A woman in Calcutta, moved by the plight of the poor and the love of Christ, who cares for the dying and orphaned, the crippled and destitute. A man who asks to go to the poorest parish in Los Angeles, sharing life and kinship with gang members trapped in spirals of violence. A college professor who leaves a tenured position at a cushy American university to replace one who was assassinated for standing with the poor in El Salvador. A religious sister in Philadelphia who stands at the bedside of a comatose young man, whom she does not know, because it is from that vantage point that the Gospel makes sense to her.
You see what I’m driving at. The ideas that are the beating heart of Christianity — compassion and mercy, to say nothing of Incarnation — are as likely to throw believers headlong into the world as vice versa. And this world remains a place where pain and providence, suffering and salvation cohabitate.
Of course this is not all of religion. Yes, it leaves out some nasty preachers and judgmental congregations who, no matter how tiny their numbers, become the faces of Christianity in an image-driven culture. It overlooks the ever-rising tide of historical atrocities perpetrated under the banners of religious faith. And it sidesteps a fair number of theologians who seem to think that God must be small enough to dance on the head of a pin.
Yes, it may not be all of religion. But is it not the best of it?

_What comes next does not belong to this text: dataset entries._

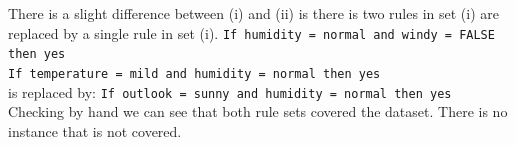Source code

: \documentclass[12pt,twoside]{article}
\begin{document}
\begin{exercises}
\begin{exerciseparts}
\ifsolution \solution{}
There is a slight difference between (i) and (ii) is there is
two rules in set (i) are replaced by a single rule in set (i).
\texttt{If humidity = normal and windy = FALSE then yes} \\
\texttt{If temperature = mild and humidity = normal then yes} \\
is replaced by:
\texttt{If outlook = sunny and humidity = normal then yes} \\

Checking by hand we can see that both rule sets covered the
dataset. There is no instance that is not covered.
\fi
\end{exerciseparts}
\end{exercises}
\end{document}
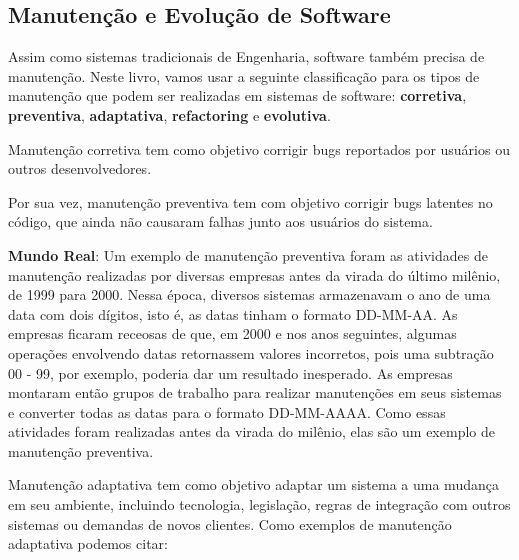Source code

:\documentclass[
  11pt,
  twoside]{book}
\newenvironment{esmbox}{\centering \vspace{1.5ex} \begin{tcolorbox}[breakable, colback=backcolor, width=4.9in]}{\end{tcolorbox} \vspace{1.5ex}}
\begin{document}
\hypertarget{manutenuxe7uxe3o-e-evoluuxe7uxe3o-de-software}{%
\subsection{Manutenção e Evolução de
Software}\label{manutenuxe7uxe3o-e-evoluuxe7uxe3o-de-software}}


Assim como sistemas tradicionais de Engenharia, software também precisa
de manutenção. Neste livro, vamos usar a seguinte classificação para os
tipos de manutenção que podem ser realizadas em sistemas de software:
\textbf{corretiva}, \textbf{preventiva}, \textbf{adaptativa},
\textbf{refactoring} e \textbf{evolutiva}.

 Manutenção corretiva tem como
objetivo corrigir bugs reportados por usuários ou outros
desenvolvedores.

 Por sua vez, manutenção
preventiva tem com objetivo corrigir bugs latentes no código, que ainda
não causaram falhas junto aos usuários do sistema.


\begin{esmbox}

\textbf{Mundo Real}: Um exemplo de manutenção preventiva foram as
atividades de manutenção realizadas por diversas empresas antes da
virada do último milênio, de 1999 para 2000. Nessa época, diversos
sistemas armazenavam o ano de uma data com dois dígitos, isto é, as
datas tinham o formato DD-MM-AA. As empresas ficaram receosas de que, em
2000 e nos anos seguintes, algumas operações envolvendo datas
retornassem valores incorretos, pois uma subtração 00 - 99, por exemplo,
poderia dar um resultado inesperado. As empresas montaram então grupos
de trabalho para realizar manutenções em seus sistemas e converter todas
as datas para o formato DD-MM-AAAA. Como essas atividades foram
realizadas antes da virada do milênio, elas são um exemplo de manutenção
preventiva.

\end{esmbox}

 Manutenção adaptativa tem como
objetivo adaptar um sistema a uma mudança em seu ambiente, incluindo
tecnologia, legislação, regras de integração com outros sistemas ou
demandas de novos clientes. Como exemplos de manutenção adaptativa
podemos citar:
\end{document}
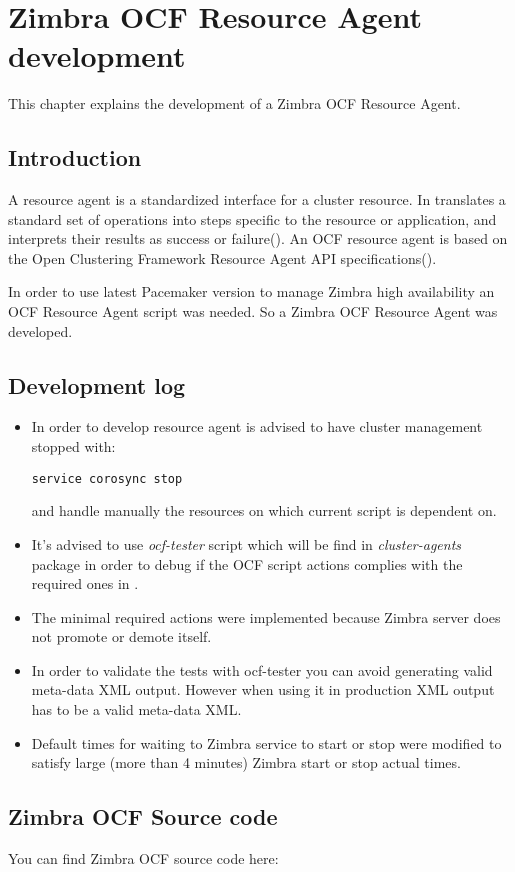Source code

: 

\chapter{Zimbra OCF Resource Agent development}
\label{chap:zimbra-ocf}
This chapter explains the development of a Zimbra OCF Resource Agent.

\section {Introduction}
A resource agent is a standardized interface for a cluster resource. In translates a standard set of operations into steps specific to the resource or application, and interprets their results as success or failure(\cite{ResourceAgentsWiki}). An OCF resource agent is based on the Open Clustering Framework Resource Agent API specifications(\cite{OCFResourceAgentsWiki}).

In order to use latest Pacemaker version to manage Zimbra high availability an OCF Resource Agent script was needed. So a Zimbra OCF Resource Agent was developed.

\section {Development log}
\begin{itemize}
  \item {In order to develop resource agent is advised to have cluster management stopped with:
\begin{verbatim}
service corosync stop
\end{verbatim}
and handle manually the resources on which current script is dependent on.
  }
  \item {It's advised to use \textit{ocf-tester} script which will be find in \textit{cluster-agents} package in order to debug if the OCF script actions complies with the required ones in \cite{OCFResourceAgentsWiki}.
  }
  \item {The minimal required actions were implemented because Zimbra server does not promote or demote itself.
  }
  \item {In order to validate the tests with ocf-tester you can avoid generating valid meta-data XML output. However when using it in production XML output has to be a valid meta-data XML. 
  }
  \item {Default times for waiting to Zimbra service to start or stop were modified to satisfy large (more than 4 minutes) Zimbra start or stop actual times.
  }
\end{itemize}

\section {Zimbra OCF Source code}

You can find Zimbra OCF source code here:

One of the properties of an opioid is that it is highly addictive, so addictive in fact that the person who stops using is consumed in a hell of withdrawal.
I took my first hit when I was twenty. It was just before my junior year in college, and I was on a silent retreat. If I could describe what happened more clearly I would, but precision fails me here. (Such are the perils of trying to write about the ineffable.) Suffice it to say that over the course of those few days I felt the immanence and embrace of an overwhelming love. It was a kind of love that, against all of my presuppositions and even preferences, touched parts of my life that I had long hidden. It named even these lovable.
I recognized this Love immediately and intuitively as the Mystery that we call God. And for as much as I craved this kind of acceptance — gasped for it, really — I also resisted it. Ever ready to set boundaries on God’s love, especially for myself, I found it almost unseemly or repugnant to be embraced so wildly, unreservedly. Yet so I was. Lucky for me, God is far less zealous than I am in protecting his honor.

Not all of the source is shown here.